WORK REQUEST - Your answer must be the lines from the first record through the line that contains "Redshift can then", copied exactly and without any pictures.

Saved entries:
%%

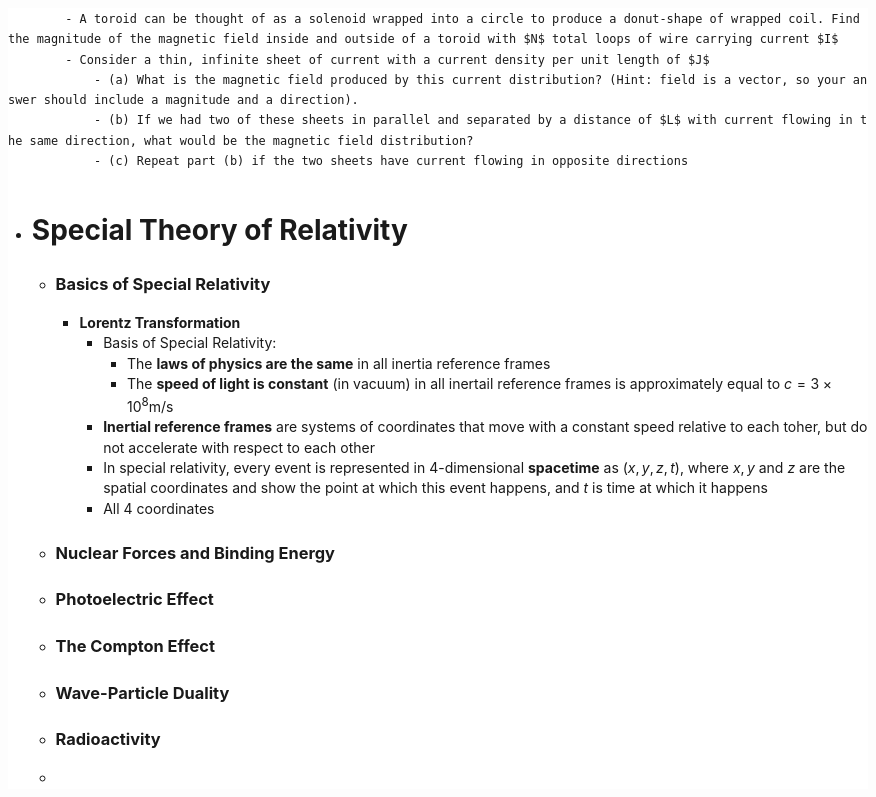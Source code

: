 			- A toroid can be thought of as a solenoid wrapped into a circle to produce a donut-shape of wrapped coil. Find the magnitude of the magnetic field inside and outside of a toroid with $N$ total loops of wire carrying current $I$
			- Consider a thin, infinite sheet of current with a current density per unit length of $J$
				- (a) What is the magnetic field produced by this current distribution? (Hint: field is a vector, so your answer should include a magnitude and a direction).
				- (b) If we had two of these sheets in parallel and separated by a distance of $L$ with current flowing in the same direction, what would be the magnetic field distribution?
				- (c) Repeat part (b) if the two sheets have current flowing in opposite directions
- # Special Theory of Relativity
	- ### Basics of Special Relativity
		- **Lorentz Transformation**
			- Basis of Special Relativity:
				- The **laws of physics are the same** in all inertia reference frames
				- The **speed of light is constant** (in vacuum) in all inertail reference frames is approximately equal to $c = 3 \times 10^8 \text{m/s}$
			- **Inertial reference frames** are systems of coordinates that move with a constant speed relative to each toher, but do not accelerate with respect to each other
			- In special relativity, every event is represented in $4$-dimensional **spacetime** as $(x,y,z,t)$, where $x,y$ and $z$ are the spatial coordinates and show the point at which this event happens, and $t$ is time at which it happens
			- All 4 coordinates
	- ### Nuclear Forces and Binding Energy
	- ### Photoelectric Effect
	- ### The Compton Effect
	- ### Wave-Particle Duality
	- ### Radioactivity
	-
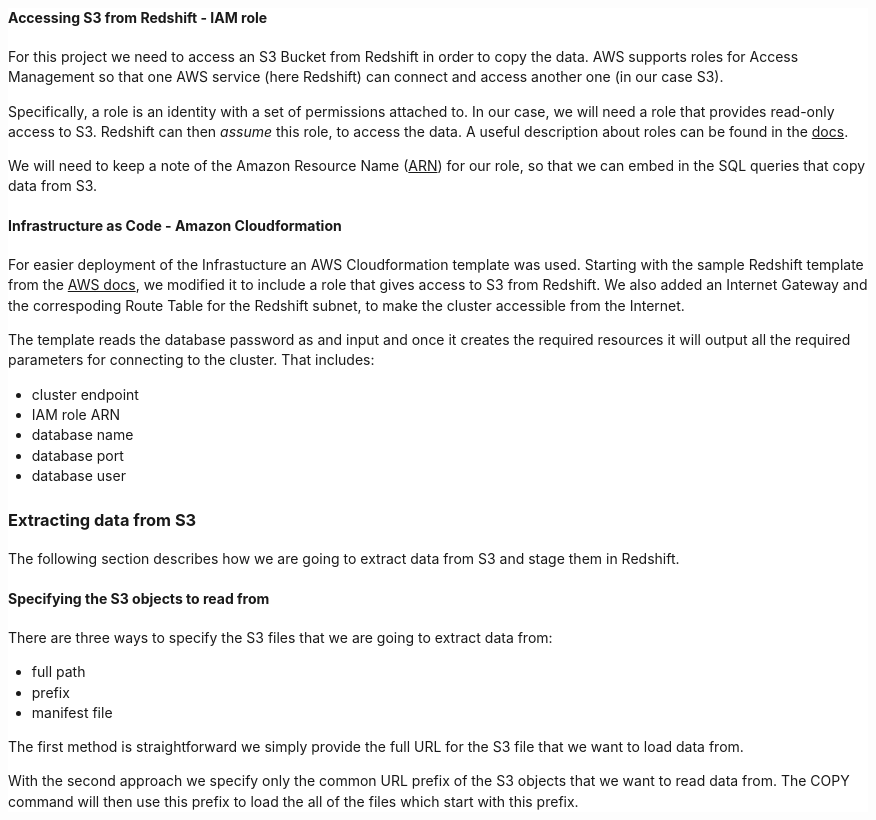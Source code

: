 
#### Accessing S3 from Redshift - IAM role

For this project we need to access an S3 Bucket from Redshift in order to copy the data.
AWS supports roles for Access Management so that one AWS service (here Redshift) can connect and access another one (in our case S3).

Specifically, a role is an identity with a set of permissions attached to. In our case, we will need a role that provides read-only access to S3.
Redshift can then *assume* this role, to access the data. A useful description about roles can be found in the [docs](https://docs.aws.amazon.com/IAM/latest/UserGuide/id_roles.html).

We will need to keep a note of the Amazon Resource Name ([ARN](https://docs.aws.amazon.com/general/latest/gr/aws-arns-and-namespaces.html)) for our
role, so that we can embed in the SQL queries that copy data from S3.



#### Infrastructure as Code - Amazon Cloudformation

For easier deployment of the Infrastucture an AWS Cloudformation template was used.
Starting with the sample Redshift template from the [AWS docs](https://docs.aws.amazon.com/AWSCloudFormation/latest/UserGuide/quickref-redshift.html), 
we modified it to include a role that gives access to S3 from Redshift. We also added an Internet Gateway and the correspoding Route Table for the Redshift 
subnet, to make the cluster accessible from the Internet.

The template reads the database password as and input and once it creates the required resources it will output all the required parameters for connecting to
the cluster. That includes:
- cluster endpoint
- IAM role ARN
- database name
- database port
- database user




### Extracting data from S3

The following section describes how we are going to extract data from S3 and stage them in Redshift.


#### Specifying the S3 objects to read from

There are three ways to specify the S3 files that we are going to extract data from:
- full path
- prefix
- manifest file

The first method is straightforward we simply provide the full URL for the S3 file that we want to load data from.

With the second approach we specify only the common URL prefix of the S3 objects that we want to read data from.
The COPY command will then use this prefix to load the all of the files which start with this prefix.
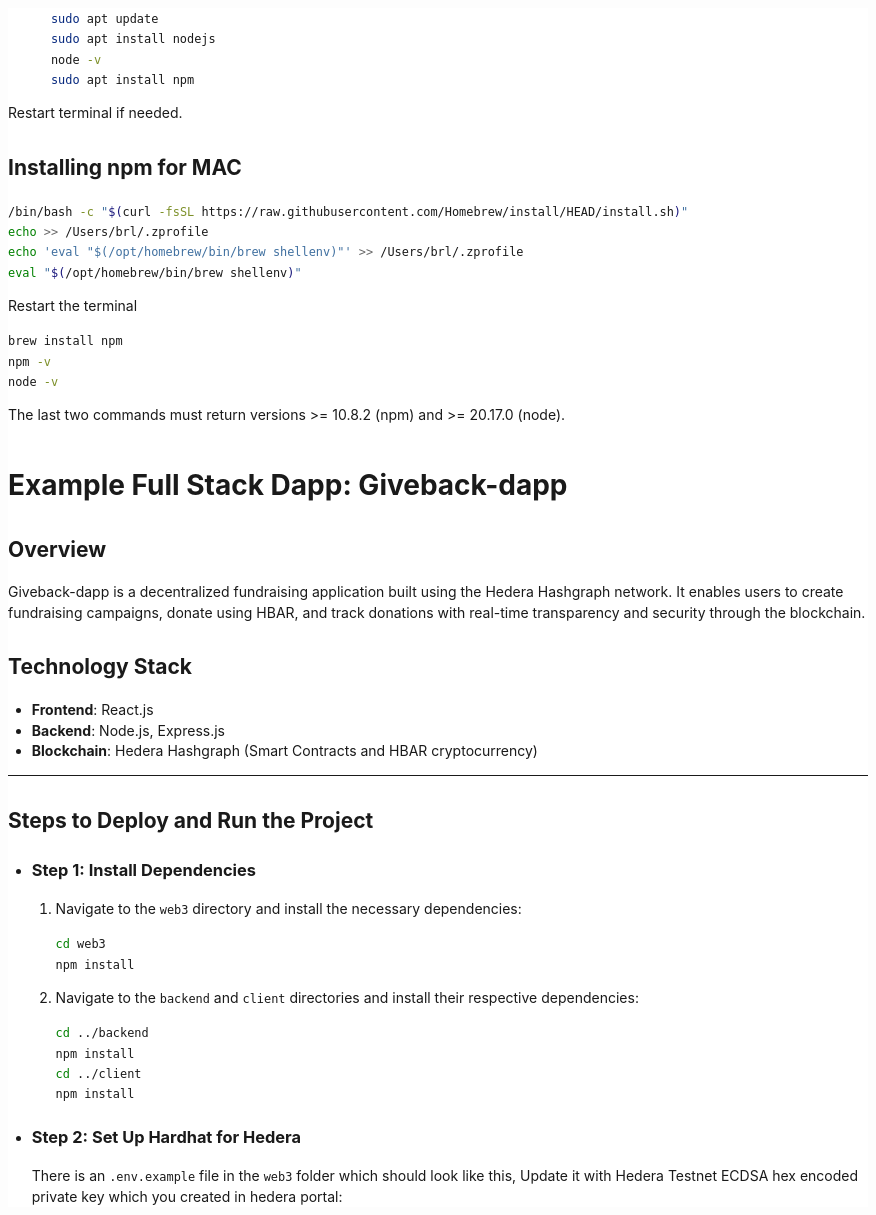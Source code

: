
 ```bash
      sudo apt update
      sudo apt install nodejs
      node -v
      sudo apt install npm
```

Restart terminal if needed.


## Installing npm for MAC

```bash
/bin/bash -c "$(curl -fsSL https://raw.githubusercontent.com/Homebrew/install/HEAD/install.sh)"
echo >> /Users/brl/.zprofile
echo 'eval "$(/opt/homebrew/bin/brew shellenv)"' >> /Users/brl/.zprofile
eval "$(/opt/homebrew/bin/brew shellenv)"
```

Restart the terminal

```bash
brew install npm
npm -v
node -v
```

The last two commands must return versions >= 10.8.2 (npm) and >= 20.17.0 (node). 



# Example Full Stack Dapp: Giveback-dapp




## Overview
Giveback-dapp is a decentralized fundraising application built using the Hedera Hashgraph network. It enables users to create fundraising campaigns, donate using HBAR, and track donations with real-time transparency and security through the blockchain.

## Technology Stack
- **Frontend**: React.js
- **Backend**: Node.js, Express.js
- **Blockchain**: Hedera Hashgraph (Smart Contracts and HBAR cryptocurrency)

---

## Steps to Deploy and Run the Project

- ### Step 1: Install Dependencies

   1. Navigate to the `web3` directory and install the necessary dependencies:
      ```bash
      cd web3
      npm install
      ```
   2. Navigate to the `backend` and `client` directories and install their respective dependencies:
      ```bash
      cd ../backend
      npm install
      cd ../client
      npm install
      ```
- ### Step 2: Set Up Hardhat for Hedera
   There is an `.env.example` file in the `web3` folder which should look like this, Update it with Hedera Testnet ECDSA hex encoded private key which you created in hedera portal:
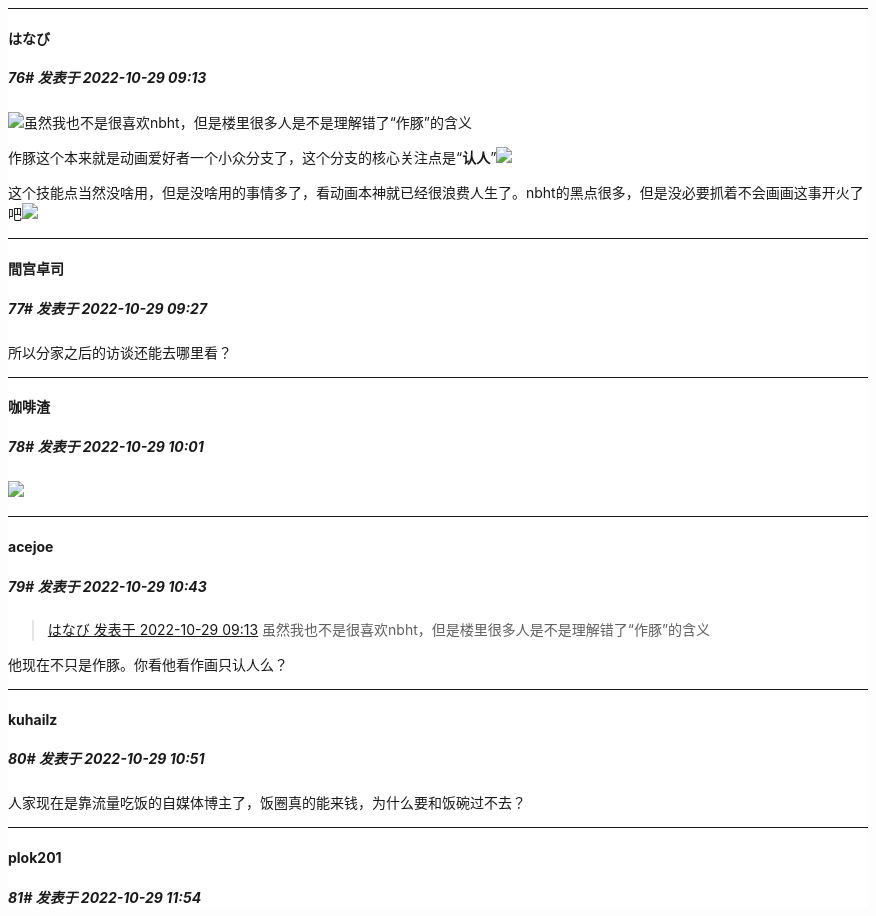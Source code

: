 *****

####  はなび  
##### 76#       发表于 2022-10-29 09:13

<img src="https://static.saraba1st.com/image/smiley/face2017/184.png" referrerpolicy="no-referrer">虽然我也不是很喜欢nbht，但是楼里很多人是不是理解错了“作豚”的含义

作豚这个本来就是动画爱好者一个小众分支了，这个分支的核心关注点是“<strong>认人</strong>”<img src="https://static.saraba1st.com/image/smiley/face2017/177.png" referrerpolicy="no-referrer">

这个技能点当然没啥用，但是没啥用的事情多了，看动画本神就已经很浪费人生了。nbht的黑点很多，但是没必要抓着不会画画这事开火了吧<img src="https://static.saraba1st.com/image/smiley/face2017/068.png" referrerpolicy="no-referrer">



*****

####  間宫卓司  
##### 77#       发表于 2022-10-29 09:27

所以分家之后的访谈还能去哪里看？



*****

####  咖啡渣  
##### 78#       发表于 2022-10-29 10:01

<img src="https://static.saraba1st.com/image/smiley/face2017/053.png" referrerpolicy="no-referrer">



*****

####  acejoe  
##### 79#       发表于 2022-10-29 10:43

<blockquote><a href="httphttps://bbs.saraba1st.com/2b/forum.php?mod=redirect&amp;goto=findpost&amp;pid=58157613&amp;ptid=2101974" target="_blank">はなび 发表于 2022-10-29 09:13</a>
虽然我也不是很喜欢nbht，但是楼里很多人是不是理解错了“作豚”的含义</blockquote>
他现在不只是作豚。你看他看作画只认人么？

*****

####  kuhailz  
##### 80#       发表于 2022-10-29 10:51

人家现在是靠流量吃饭的自媒体博主了，饭圈真的能来钱，为什么要和饭碗过不去？



*****

####  plok201  
##### 81#       发表于 2022-10-29 11:54
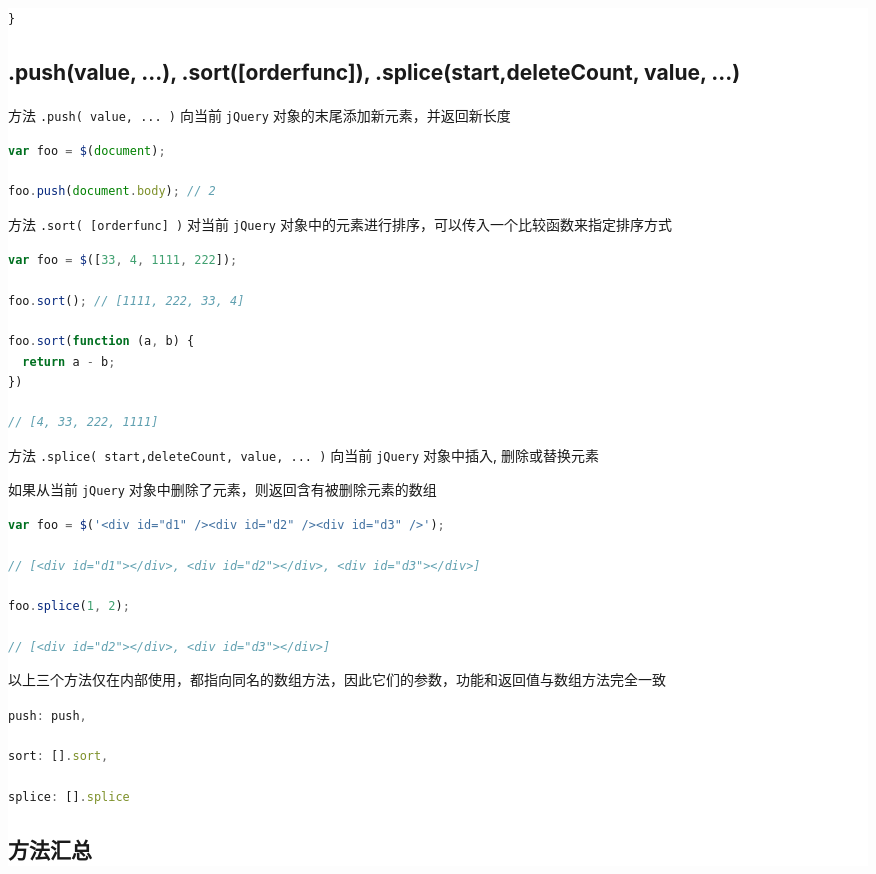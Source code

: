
 ```js
}
```





## .push(value, ...), .sort([orderfunc]), .splice(start,deleteCount, value, ...)

方法 `.push( value, ... )` 向当前 `jQuery` 对象的末尾添加新元素，并返回新长度

```js
var foo = $(document);

foo.push(document.body); // 2
```

方法 `.sort( [orderfunc] )` 对当前 `jQuery` 对象中的元素进行排序，可以传入一个比较函数来指定排序方式

```js
var foo = $([33, 4, 1111, 222]);

foo.sort(); // [1111, 222, 33, 4]

foo.sort(function (a, b) {
  return a - b;
})

// [4, 33, 222, 1111]
```

方法 `.splice( start,deleteCount, value, ... )` 向当前 `jQuery` 对象中插入, 删除或替换元素

如果从当前 `jQuery` 对象中删除了元素，则返回含有被删除元素的数组

```js
var foo = $('<div id="d1" /><div id="d2" /><div id="d3" />');

// [<div id="d1"></div>, <div id="d2"></div>, <div id="d3"></div>]

foo.splice(1, 2);

// [<div id="d2"></div>, <div id="d3"></div>]
```

以上三个方法仅在内部使用，都指向同名的数组方法，因此它们的参数，功能和返回值与数组方法完全一致

```js
push: push,

sort: [].sort,

splice: [].splice
```

## 方法汇总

%%

WRITTEN ANSWER -
Source code

: 			- A toroid can be thought of as a solenoid wrapped into a circle to produce a donut-shape of wrapped coil. Find the magnitude of the magnetic field inside and outside of a toroid with $N$ total loops of wire carrying current $I$
			- Consider a thin, infinite sheet of current with a current density per unit length of $J$
				- (a) What is the magnetic field produced by this current distribution? (Hint: field is a vector, so your answer should include a magnitude and a direction).
				- (b) If we had two of these sheets in parallel and separated by a distance of $L$ with current flowing in the same direction, what would be the magnetic field distribution?
				- (c) Repeat part (b) if the two sheets have current flowing in opposite directions
- # Special Theory of Relativity
	- ### Basics of Special Relativity
		- **Lorentz Transformation**
			- Basis of Special Relativity:
				- The **laws of physics are the same** in all inertia reference frames
				- The **speed of light is constant** (in vacuum) in all inertail reference frames is approximately equal to $c = 3 \times 10^8 \text{m/s}$
			- **Inertial reference frames** are systems of coordinates that move with a constant speed relative to each toher, but do not accelerate with respect to each other
			- In special relativity, every event is represented in $4$-dimensional **spacetime** as $(x,y,z,t)$, where $x,y$ and $z$ are the spatial coordinates and show the point at which this event happens, and $t$ is time at which it happens
			- All 4 coordinates
	- ### Nuclear Forces and Binding Energy
	- ### Photoelectric Effect
	- ### The Compton Effect
	- ### Wave-Particle Duality
	- ### Radioactivity
	-
Source code

: 
#### Accessing S3 from Redshift - IAM role

For this project we need to access an S3 Bucket from Redshift in order to copy the data.
AWS supports roles for Access Management so that one AWS service (here Redshift) can connect and access another one (in our case S3).

Specifically, a role is an identity with a set of permissions attached to. In our case, we will need a role that provides read-only access to S3.
Redshift can then *assume* this role, to access the data. A useful description about roles can be found in the [docs](https://docs.aws.amazon.com/IAM/latest/UserGuide/id_roles.html).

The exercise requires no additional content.